Detail Berita
Kementrian PAN Lakukan Survey Layanan Publik Di Kota Yogyakarta
19-10-2007

Kementrian Pendayagunaan Aparatur Negara mengadakan survey layanan publik di berbagai propinsi, termasuk Propinsi Daerah Istimewa Yogyakarta. Sebagai sample lokasi dipilih Kota Yogyakarta dan Kabupaten Sleman. Tim Survey dalam kunjungan ke Pemkot Jogja diterima oleh Asisten Tata Praja, H. Muh. Arifin, SH bertempat di Ruang Utama Balaikota belum lama ini. Mewakili Walikota Yogyakarta Arifin mengatakan, Pemkot Yogyakarta senantiasa berupaya meningkatkan kinerja pelayanan pada masyarakat. Dicontohkan, Pemkot telah mengadakan kesepakatan dengan Kementrian PAN dalam rangka mewujudkan tata kelola pemerintahan yang baik. "Ini menegaskan komitmen Pemkot Yogyakarta untuk membangun kapasitas kinerja birokrasi yang efisien dan efektif sehingga dapat mendorong penyediaan layanan publik yang berkualitas", kata Muh Arifin, SH.

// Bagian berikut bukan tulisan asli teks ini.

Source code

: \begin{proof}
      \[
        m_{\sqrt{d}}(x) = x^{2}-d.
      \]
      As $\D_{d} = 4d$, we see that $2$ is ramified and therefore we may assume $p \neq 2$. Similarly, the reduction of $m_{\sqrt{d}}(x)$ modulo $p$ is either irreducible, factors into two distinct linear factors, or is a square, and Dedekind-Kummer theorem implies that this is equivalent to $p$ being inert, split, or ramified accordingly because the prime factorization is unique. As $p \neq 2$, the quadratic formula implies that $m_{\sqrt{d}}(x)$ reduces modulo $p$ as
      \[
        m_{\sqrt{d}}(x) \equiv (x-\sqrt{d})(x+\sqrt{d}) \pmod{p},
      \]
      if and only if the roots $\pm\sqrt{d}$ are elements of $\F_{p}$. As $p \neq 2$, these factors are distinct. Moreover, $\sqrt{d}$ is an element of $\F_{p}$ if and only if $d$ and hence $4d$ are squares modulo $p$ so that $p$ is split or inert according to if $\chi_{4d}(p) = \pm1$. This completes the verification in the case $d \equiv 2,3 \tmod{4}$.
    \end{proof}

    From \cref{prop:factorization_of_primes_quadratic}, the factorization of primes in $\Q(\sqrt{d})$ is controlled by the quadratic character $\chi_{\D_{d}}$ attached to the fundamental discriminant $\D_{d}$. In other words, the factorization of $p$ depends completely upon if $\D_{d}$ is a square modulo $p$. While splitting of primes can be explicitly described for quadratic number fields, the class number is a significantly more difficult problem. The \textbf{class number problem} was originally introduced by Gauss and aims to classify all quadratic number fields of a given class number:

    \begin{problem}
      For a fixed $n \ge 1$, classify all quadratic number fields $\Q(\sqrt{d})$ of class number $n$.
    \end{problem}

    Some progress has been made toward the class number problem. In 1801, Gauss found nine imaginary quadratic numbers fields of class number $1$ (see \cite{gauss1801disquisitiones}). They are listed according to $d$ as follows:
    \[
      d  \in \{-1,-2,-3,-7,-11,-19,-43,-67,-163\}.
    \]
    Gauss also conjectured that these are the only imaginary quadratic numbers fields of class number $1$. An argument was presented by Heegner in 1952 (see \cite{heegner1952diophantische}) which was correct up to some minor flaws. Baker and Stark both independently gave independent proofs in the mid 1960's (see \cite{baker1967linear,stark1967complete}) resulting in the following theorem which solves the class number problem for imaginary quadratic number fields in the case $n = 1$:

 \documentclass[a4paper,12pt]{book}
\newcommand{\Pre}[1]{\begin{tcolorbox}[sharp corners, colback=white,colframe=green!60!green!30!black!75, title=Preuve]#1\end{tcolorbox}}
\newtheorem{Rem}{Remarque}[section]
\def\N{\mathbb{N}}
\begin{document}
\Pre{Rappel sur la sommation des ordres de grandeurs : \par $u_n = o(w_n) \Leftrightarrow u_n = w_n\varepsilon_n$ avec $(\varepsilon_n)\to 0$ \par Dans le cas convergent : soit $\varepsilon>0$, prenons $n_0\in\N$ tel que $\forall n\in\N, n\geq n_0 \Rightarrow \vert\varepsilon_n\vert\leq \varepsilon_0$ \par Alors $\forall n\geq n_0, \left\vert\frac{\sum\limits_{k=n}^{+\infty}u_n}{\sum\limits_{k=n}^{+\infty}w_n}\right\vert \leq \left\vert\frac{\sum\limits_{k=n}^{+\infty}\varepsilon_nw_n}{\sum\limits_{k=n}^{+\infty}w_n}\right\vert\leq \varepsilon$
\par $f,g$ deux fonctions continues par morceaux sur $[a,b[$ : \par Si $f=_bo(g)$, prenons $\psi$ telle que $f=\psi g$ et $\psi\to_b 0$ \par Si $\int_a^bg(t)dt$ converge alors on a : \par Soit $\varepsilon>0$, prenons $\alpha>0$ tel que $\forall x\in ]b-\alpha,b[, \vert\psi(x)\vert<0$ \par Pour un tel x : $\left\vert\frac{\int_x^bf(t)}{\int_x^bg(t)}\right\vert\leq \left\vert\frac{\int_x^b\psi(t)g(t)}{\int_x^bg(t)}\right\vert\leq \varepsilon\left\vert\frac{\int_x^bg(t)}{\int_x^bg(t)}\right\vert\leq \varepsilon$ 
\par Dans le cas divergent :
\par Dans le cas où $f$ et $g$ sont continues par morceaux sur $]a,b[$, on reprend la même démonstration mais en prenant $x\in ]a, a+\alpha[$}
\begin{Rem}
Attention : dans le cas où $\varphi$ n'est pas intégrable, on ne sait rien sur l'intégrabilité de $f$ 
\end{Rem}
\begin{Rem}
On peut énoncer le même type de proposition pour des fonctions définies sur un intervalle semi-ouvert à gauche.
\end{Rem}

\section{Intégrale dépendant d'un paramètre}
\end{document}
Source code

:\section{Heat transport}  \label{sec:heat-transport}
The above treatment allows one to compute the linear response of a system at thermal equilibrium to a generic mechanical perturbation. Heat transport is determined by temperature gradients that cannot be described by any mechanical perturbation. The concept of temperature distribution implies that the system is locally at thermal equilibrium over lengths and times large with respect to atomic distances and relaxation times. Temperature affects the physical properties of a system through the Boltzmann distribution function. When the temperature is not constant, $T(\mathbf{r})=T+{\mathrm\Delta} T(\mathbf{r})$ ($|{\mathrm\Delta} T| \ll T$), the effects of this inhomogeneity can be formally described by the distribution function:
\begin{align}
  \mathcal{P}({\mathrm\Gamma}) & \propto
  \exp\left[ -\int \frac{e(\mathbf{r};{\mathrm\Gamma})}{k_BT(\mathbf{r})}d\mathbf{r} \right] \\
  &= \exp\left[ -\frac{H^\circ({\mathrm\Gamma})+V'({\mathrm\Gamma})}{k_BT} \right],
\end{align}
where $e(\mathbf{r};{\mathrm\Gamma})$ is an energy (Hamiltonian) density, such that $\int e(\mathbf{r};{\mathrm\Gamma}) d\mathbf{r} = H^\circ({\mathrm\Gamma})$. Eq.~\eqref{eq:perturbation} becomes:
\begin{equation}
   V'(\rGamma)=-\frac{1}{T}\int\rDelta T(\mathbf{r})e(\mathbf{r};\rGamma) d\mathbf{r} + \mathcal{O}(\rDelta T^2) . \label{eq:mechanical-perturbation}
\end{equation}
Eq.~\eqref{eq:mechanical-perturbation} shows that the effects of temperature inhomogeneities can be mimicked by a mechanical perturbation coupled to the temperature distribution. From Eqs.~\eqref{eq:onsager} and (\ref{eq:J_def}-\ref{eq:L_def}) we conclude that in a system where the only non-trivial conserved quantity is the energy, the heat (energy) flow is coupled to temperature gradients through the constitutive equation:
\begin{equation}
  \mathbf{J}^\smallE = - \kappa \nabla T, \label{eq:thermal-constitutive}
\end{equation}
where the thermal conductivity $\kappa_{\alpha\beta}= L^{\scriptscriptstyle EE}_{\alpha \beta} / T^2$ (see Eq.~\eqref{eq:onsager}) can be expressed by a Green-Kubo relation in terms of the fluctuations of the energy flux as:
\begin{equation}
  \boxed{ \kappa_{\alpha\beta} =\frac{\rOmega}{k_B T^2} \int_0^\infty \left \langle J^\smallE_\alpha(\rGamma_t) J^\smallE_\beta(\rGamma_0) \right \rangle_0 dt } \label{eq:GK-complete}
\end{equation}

Sementara itu Ketua Tim Survey Kementrian PAN, Drs. Eko Wijanarko, MM, mengatakan bahwa survey nasional untuk mengetahui gambaran langsung pelayanan publik di berbagai propinsi yang bertujuan meningkatkan peluang investasi di Indonesia dan pengembangan investasi di wilayah. "Dari hasil survey World Bank, Indonesia menempati peringkat 135 dari 175 negara dalam hal kemudahan pelayanan publik untuk berusaha (investasi). Sehingga diharapkan dari hasil survey ini nantinya dapat memperbaiki pelayanan publik sekaligus mendorong iklim investasi dapat berkembang", tambah Wijanarko.

Lebih lanjut dijelaskan, dalam survey nasional ini beberapa aspek pelayanan akan dikaji lebih mendalam, terutama yang berkaitan pelayanan kesehatan, pelayanan bidang pendidikan, dan kependudukan seperti pelayanan KTP, Akte Kelahiran, Surat Nikah, juga pelayanan pemberian Surat Ijin Mengemudi (SIM) yang ada di Kepolisian. Lebih dari itu, Tim Survey akan mempertajam gambaran layanan pelaksanaan investasi seperti layanan yang ada pada lembaga perizinan, termasuk jenis perizinan dan  mekanisme berinvestasi.

Disamping itu, tambah Wijanarko, survey nasional juga melihat langsung keluhan-keluhan dan kesulitan masyarakat dalam mendapatkan pelayanan publik yang dilakukan oleh aparat pemerintah. "Hasil survey nantinya akan dipublikasikan secara nasional sekitar bulan Desember 2007 oleh Presiden RI", imbuhnya.

Adapun instansi Pemkot yang dijadikan lokasi penelitian meliputi Dinas Perizinan, Dinas Kesehatan, Dinas Pendidikan, Badan Kependudukan, Keluarga Berencana dan Catatan Sipil, Bagian Organisasi, Puskesmas dan Kantor Kecamatan.